Most cases of Marfan syndrome go unnoticed for several years since there are no specific laboratory tests for Marfan syndrome diagnosis. The diagnosis has to done clinically, while adopting a multidisciplinary approach since multiple organs systems need to be assessed before confirming or ruling out the presence of the disorder. The eyes, lungs, heart, blood vessels, skeletal system and the spine – all need to be examined thoroughly.
Since there are no specific tests like a scan, x-ray, test or biopsy that could confirm the presence of this disorder, the doctor and/or geneticist will have to study the medical history of the patient carefully besides relying on his own observation and judgment. The investigating doctor would need to do the following:
• Gather information about any family members who have suffered from Marfan syndrome in the past. Even if no such cases have been reported in the family, the doctor would need to look into unexplained death due to cardiac problems at an early age.
• Examine the patient thoroughly, especially his frame to compare the ratio of his limbs with his trunk size to see if the limbs are disproportionately long.
• A thorough eye check-up.
• Cardiac tests, particularly the echocardiogram, electrocardiogram and a chest x-ray to see if the heart is functioning properly.
• A CT scan or MRI to check for systems of Dural Ectasia, a
If Marfan syndrome runs in the family, it will not take the doctor a very long time to know the reason behind the disorders of more than one organ. Even if there is no family history, a thorough diagnosis for Marfan syndrome is undertaken if two or more organs/systems mentioned shows signs that are typical to this disorder.
A blood test can also help in Marfan syndrome diagnosis. This highly specialized test looks for changes in the gene called FBN1. In most of the cases, this is the gene responsible for causing Marfan syndrome. But this test does not always yield unequivocal results and should, therefore, be accompanied by genetic counseling.
Genes are molecular units of heredity which give instructions to our bodies. In genetic testing, the doctors look for mutations or changes in the patient’s genetic material i.e. genes, chromosomes and DNA.
To carry out this test, doctors usually take a blood sample, though they may be required to take other samples like a small piece of skin or a lining of cheek cells at times. It is an expensive test costing almost $2000, but is usually covered by most insurance policies.
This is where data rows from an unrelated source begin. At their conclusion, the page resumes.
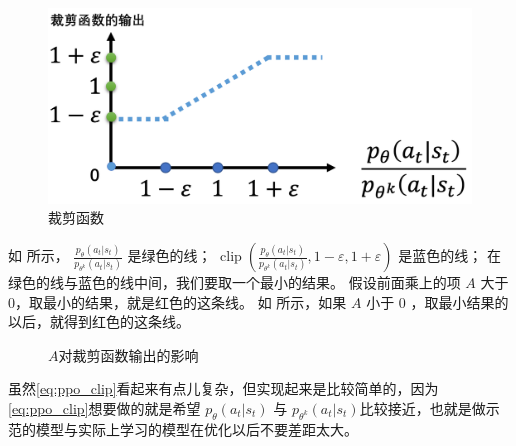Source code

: \begin{figure}[htb]
    \centering
    \includegraphics[width=0.3\linewidth]{res/ch5/5.11}
    \caption{裁剪函数}
    \label{fig:fig5.11}
\end{figure}

如 所示，
    $\frac{p_{\theta}\left(a_{t} | s_{t}\right)}{p_{\theta^{k}}\left(a_{t} | s_{t}\right)}$ 是绿色的线；
    $\operatorname{clip}\left(\frac{p_{\theta}\left(a_{t} | s_{t}\right)}{p_{\theta^{k}}\left(a_{t} | s_{t}\right)}, 1-\varepsilon, 1+\varepsilon\right)$ 是蓝色的线；
    在绿色的线与蓝色的线中间，我们要取一个最小的结果。
    假设前面乘上的项 $A$ 大于 0，取最小的结果，就是红色的这条线。
如 所示，如果 $A$ 小于 0 ，取最小结果的以后，就得到红色的这条线。

\begin{figure}[htb]
    \centering
    \caption{$A$对裁剪函数输出的影响}
    \label{fig:}
\end{figure}


虽然\eqref{eq:ppo_clip}看起来有点儿复杂，但实现起来是比较简单的，因为\eqref{eq:ppo_clip}想要做的就是希望 $p_{\theta}(a_{t} | s_{t})$ 与 $p_{\theta^k}(a_{t} | s_{t})$比较接近，也就是做示范的模型与实际上学习的模型在优化以后不要差距太大。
Inspite of the high costs involved, the results of the genetic test alone can not confirm or negate the presence of Marfan syndrome. Therefore, genetic testing has a very limited scope and one of the most effective ways of Marfan syndrome diagnosis is still a comprehensive clinical examination.
Possible Marfan Syndrome Diagnoses
A person who has been showing some symptoms that are peculiar to this disorder and chooses to visit a doctor for Marfan syndrome diagnosis might be diagnosed with any one of the following:
• Confirmed positive: If the patient shows most of or many symptoms that are atypical to Marfan syndrome, he might be diagnosed as suffering from it.
• Emerging Marfan syndrome: There might be times when the doctor can not confirm that a child or an adult shows Marfan syndrome symptoms but suspects that this patent may develop them in due course of time, he is said to be a case of ‘emerging Marfan syndrome’.
• Confirmed negative: The patient may be suffering form some other disorder whose symptoms have been mistaken for Marfan syndrome like the Sticklers syndrome, MASS phenotype, Ehlers-Danlos syndrome, familial aortic aneurysm, etc.
Most people with Marfan syndrome symptoms and diagnosis need routine medical check-ups and proper care to deal with the complications without affecting day-to-day life.